Вера вела всю переписку, десять — пятнадцать писем в день, а Набоков собирал материал для рассказа «Углокрылый адмирабль». Идею подсказали ему пойманные предыдущим летом бабочки. Согласно сохранившимся записям, героем рассказа должен был стать энтомолог, одолживший коллеге фантастически редкую бабочку, возможно, генетическую аберрацию или новый вид. Кто-то из родственников коллеги теряет или уничтожает бабочку и пытается подменить ее черно-белым адмираблем, подрезав ему крылья таким образом, чтобы они напоминали очерк крыльев утраченной диковинки, — но, разумеется, наметанный глаз лепидоптеролога с первого взгляда распознает обман. В этом рассказе больше энтомологических терминов, чем в любом другом литературном сочинении Набокова. Набоков работал над «Углокрылым адмираблем» в июне 1959 года и, может быть, еще позже. Почему рассказ остался незаконченным — неясно. Возможно, Набоков почувствовал, что главная его идея слишком уж прямолинейна (каждая индивидуальность неповторима), а может быть, понял, что не сможет примирить свое пристрастие к точным научным описаниям и нелюбовь читателей к малопонятной терминологии. Возможно и то, что его просто отвлекли другие замыслы. С 1956 по 1958 год Набоков всерьез обдумывал «Бледный огонь», но похоже, что эти наброски канули в вечность. Вместо них появился новый замысел, впоследствии ставший ключом к «Аде». В середине февраля 1959 года Набоков писал:

Пространство, время, две главные тайны. Преображение ничего в нечто непостижимо для человеческого ума.

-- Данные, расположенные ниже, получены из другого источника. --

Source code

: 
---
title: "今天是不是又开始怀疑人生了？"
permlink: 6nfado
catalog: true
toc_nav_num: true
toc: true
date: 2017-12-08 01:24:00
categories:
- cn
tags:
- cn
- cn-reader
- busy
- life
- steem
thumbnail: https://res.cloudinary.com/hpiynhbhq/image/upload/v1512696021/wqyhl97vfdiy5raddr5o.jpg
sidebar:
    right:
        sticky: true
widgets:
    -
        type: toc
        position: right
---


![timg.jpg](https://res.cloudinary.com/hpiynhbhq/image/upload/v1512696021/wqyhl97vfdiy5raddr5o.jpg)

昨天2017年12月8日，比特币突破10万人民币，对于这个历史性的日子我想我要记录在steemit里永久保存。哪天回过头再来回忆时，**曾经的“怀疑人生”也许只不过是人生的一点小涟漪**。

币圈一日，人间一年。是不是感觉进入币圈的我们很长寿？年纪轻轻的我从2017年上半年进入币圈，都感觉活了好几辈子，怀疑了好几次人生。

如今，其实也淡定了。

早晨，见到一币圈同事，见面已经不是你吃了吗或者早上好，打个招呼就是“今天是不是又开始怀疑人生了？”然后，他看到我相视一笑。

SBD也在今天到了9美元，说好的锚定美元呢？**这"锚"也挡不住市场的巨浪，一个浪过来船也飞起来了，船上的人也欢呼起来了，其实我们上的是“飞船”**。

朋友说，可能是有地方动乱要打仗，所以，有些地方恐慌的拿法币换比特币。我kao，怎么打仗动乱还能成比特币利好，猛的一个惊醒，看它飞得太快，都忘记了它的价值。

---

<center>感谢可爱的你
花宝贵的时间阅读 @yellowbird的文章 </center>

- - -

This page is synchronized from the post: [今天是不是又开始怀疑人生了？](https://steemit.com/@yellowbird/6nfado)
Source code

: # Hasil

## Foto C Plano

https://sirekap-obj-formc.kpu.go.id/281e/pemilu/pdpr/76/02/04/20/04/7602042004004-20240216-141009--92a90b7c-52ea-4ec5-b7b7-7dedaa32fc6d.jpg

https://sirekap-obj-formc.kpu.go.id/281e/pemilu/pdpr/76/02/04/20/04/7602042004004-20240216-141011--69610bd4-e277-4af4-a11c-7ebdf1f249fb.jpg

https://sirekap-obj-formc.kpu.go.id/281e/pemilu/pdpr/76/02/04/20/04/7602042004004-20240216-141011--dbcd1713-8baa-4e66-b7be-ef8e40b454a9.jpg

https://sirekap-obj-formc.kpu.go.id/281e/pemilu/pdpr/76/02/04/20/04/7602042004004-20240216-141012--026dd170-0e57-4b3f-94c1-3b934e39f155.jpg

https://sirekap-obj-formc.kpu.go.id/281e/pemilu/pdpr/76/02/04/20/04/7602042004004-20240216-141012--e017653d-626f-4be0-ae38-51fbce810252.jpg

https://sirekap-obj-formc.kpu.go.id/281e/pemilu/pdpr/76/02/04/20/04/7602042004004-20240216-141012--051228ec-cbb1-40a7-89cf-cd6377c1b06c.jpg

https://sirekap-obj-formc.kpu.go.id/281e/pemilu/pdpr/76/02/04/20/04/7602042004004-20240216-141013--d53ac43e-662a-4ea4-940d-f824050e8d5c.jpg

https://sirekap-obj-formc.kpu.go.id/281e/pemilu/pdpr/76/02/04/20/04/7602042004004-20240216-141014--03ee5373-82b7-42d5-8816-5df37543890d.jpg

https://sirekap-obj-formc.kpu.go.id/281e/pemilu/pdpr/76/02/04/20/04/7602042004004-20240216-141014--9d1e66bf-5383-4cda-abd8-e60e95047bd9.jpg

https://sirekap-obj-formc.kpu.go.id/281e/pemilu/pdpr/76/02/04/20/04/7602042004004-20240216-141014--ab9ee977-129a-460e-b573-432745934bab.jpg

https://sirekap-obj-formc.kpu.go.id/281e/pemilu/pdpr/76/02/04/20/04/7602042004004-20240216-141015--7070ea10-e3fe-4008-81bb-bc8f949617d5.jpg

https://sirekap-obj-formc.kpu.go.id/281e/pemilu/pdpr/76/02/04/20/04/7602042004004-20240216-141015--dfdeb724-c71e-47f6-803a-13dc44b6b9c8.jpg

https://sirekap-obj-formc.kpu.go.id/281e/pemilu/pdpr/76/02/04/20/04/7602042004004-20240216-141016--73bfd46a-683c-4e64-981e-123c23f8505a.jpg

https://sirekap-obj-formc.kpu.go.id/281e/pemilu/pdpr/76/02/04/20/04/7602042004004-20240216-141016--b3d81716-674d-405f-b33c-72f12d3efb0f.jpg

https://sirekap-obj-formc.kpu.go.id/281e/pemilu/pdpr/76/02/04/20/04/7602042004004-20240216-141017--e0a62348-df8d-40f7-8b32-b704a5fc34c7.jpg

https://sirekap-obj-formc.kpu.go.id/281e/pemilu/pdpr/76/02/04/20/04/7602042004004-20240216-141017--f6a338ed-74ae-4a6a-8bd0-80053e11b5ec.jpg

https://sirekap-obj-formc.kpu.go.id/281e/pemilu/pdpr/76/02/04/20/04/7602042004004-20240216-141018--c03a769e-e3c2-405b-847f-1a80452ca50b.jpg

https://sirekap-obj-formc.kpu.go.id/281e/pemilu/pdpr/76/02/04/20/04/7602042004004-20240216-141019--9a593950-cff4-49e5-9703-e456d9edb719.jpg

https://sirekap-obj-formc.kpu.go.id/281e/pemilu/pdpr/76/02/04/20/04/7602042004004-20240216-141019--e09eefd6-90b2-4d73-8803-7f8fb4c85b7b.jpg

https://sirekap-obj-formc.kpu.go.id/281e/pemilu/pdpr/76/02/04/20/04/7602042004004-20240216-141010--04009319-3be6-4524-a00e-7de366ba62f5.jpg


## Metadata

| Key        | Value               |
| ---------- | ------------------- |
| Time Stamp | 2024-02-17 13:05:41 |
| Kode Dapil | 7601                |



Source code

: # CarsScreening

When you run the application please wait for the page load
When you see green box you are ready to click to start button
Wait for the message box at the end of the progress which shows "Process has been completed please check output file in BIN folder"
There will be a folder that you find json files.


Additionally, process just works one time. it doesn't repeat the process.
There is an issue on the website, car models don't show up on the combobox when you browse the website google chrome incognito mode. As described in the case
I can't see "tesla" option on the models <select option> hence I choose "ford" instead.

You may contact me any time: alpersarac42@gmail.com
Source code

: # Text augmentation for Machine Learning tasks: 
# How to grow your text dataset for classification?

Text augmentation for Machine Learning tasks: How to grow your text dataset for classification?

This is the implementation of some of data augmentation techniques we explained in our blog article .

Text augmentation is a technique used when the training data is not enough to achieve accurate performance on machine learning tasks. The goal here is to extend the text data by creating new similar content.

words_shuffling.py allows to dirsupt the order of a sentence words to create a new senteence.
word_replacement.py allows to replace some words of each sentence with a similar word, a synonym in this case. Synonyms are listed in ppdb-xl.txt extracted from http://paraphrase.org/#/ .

Ток времени — обычная поэтическая условность: время не течет. Время совершенно неподвижно. Мы ощущаем его как движение, потому что оно есть среда, где происходят развитие и изменение или же где вещи статичны, как станции 66 .

Набокову предстояло еще несколько лет обдумывать идеи Бергсона о времени, и только в конце 1965 года, когда родилась «Ада», он вдруг понял, что в этом барочном дворце есть особое место для «Ткани времени». Записывая свои размышления о природе времени, Набоков конечно же еще не представлял себе «Ады», хотя роман постепенно созревал в его воображении: между весной 1958 года, когда он забросил «Бледный огонь», и ноябрем 1960-го, когда вспыхнула новая искра вдохновения, Набоков собирал в свою копилку еще бессвязные впечатления, в будущем составившие «Аду».

 

XII

Когда Герберт Голд вошел в опустевший кабинет Набокова, на столе лежал «Доктор Живаго» с несметными пометками на полях («пошлость!» «идиотство!» «скучно!») и записка: «Дорогой г-н Голд, оставляю Вам мой экземпляр „Доктора Вана Клиберна“». Остальные вещи Набоковы отдали на хранение на склад «Дин оф Итака» и 24 февраля окончательно покинули Корнель. Путешествие запомнилось им в основном тем, что машина чуть не слетела в кювет на скользкой дороге севера штата Нью-Йорк.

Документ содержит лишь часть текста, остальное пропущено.